WORK TO COMPLETE: Tally every line of the listing below that holds "mais", then give the tally alone.
─── DATA TO EXAMINE
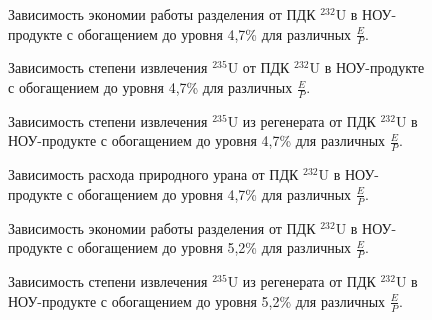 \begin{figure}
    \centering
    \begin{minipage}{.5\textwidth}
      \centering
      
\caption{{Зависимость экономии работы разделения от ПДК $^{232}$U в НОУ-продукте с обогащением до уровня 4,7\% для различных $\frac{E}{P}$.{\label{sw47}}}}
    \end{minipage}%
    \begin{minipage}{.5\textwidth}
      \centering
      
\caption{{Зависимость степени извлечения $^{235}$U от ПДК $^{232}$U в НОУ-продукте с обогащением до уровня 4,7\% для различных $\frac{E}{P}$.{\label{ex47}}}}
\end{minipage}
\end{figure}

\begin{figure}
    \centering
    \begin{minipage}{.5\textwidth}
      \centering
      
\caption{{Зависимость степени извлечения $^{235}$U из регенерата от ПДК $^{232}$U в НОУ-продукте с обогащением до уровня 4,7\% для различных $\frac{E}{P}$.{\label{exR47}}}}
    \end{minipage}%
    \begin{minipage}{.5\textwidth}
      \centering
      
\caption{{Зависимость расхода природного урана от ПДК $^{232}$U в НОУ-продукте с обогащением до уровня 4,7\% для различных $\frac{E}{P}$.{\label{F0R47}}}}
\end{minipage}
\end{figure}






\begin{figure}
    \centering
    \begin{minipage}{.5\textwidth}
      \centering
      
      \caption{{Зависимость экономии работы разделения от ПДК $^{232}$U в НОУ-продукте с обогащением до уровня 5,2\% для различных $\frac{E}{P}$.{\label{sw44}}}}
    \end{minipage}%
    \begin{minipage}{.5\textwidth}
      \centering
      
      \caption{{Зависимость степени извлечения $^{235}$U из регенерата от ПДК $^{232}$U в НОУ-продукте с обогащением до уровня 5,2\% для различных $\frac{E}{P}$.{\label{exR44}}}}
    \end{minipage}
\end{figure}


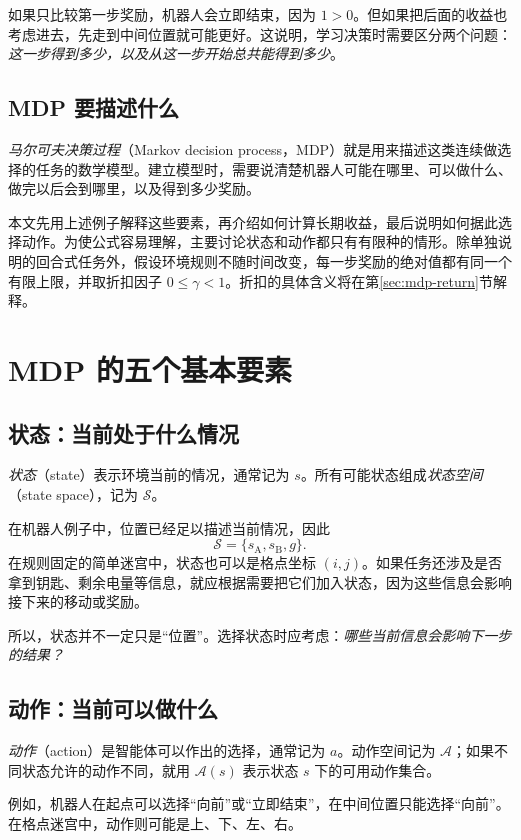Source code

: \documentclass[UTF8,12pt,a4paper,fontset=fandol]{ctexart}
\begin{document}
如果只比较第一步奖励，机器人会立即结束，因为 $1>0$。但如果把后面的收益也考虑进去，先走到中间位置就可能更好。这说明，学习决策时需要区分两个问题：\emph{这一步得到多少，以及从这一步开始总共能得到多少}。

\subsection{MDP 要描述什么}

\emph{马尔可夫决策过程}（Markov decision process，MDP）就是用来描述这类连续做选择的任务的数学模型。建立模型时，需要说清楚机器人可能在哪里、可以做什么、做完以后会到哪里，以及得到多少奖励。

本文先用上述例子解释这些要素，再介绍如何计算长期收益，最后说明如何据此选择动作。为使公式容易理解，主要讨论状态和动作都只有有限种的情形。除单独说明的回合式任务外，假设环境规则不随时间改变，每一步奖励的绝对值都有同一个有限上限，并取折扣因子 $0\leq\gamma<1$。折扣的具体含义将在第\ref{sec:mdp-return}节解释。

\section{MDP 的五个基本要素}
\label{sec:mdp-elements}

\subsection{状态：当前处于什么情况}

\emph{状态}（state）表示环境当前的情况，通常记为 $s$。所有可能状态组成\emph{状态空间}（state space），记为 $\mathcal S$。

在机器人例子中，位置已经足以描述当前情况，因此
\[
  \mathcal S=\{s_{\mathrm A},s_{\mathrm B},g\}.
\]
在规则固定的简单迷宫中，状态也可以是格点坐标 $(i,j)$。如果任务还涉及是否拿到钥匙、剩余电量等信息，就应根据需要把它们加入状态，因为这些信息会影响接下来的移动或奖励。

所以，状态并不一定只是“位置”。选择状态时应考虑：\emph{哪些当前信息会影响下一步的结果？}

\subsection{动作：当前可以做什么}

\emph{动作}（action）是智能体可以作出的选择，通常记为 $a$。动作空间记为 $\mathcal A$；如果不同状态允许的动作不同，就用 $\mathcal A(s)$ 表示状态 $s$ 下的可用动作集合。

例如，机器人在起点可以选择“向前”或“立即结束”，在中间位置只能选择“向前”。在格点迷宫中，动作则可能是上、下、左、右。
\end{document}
──────
─── DATA TO EXAMINE
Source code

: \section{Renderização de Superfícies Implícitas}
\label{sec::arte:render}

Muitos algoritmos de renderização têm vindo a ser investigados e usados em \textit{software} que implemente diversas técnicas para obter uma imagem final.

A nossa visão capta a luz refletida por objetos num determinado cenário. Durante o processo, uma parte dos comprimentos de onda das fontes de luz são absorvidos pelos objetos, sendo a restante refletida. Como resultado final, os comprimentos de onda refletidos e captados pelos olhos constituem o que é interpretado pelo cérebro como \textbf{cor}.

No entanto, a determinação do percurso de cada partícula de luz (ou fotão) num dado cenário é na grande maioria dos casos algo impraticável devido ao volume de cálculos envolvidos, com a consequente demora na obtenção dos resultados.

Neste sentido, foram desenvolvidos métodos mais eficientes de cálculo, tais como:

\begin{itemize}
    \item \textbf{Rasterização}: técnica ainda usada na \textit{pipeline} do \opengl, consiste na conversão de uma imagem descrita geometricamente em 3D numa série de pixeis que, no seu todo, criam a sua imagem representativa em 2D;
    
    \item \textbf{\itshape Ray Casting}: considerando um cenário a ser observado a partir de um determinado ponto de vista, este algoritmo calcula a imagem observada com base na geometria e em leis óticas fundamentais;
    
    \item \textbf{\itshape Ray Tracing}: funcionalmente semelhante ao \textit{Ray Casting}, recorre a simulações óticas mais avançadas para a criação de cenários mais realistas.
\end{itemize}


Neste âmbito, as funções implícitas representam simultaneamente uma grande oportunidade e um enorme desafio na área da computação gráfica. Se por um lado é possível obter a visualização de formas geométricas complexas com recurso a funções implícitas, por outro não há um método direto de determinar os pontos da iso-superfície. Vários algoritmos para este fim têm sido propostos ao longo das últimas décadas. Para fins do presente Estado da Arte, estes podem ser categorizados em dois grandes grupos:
──────
THE COMPLETED TASK: 2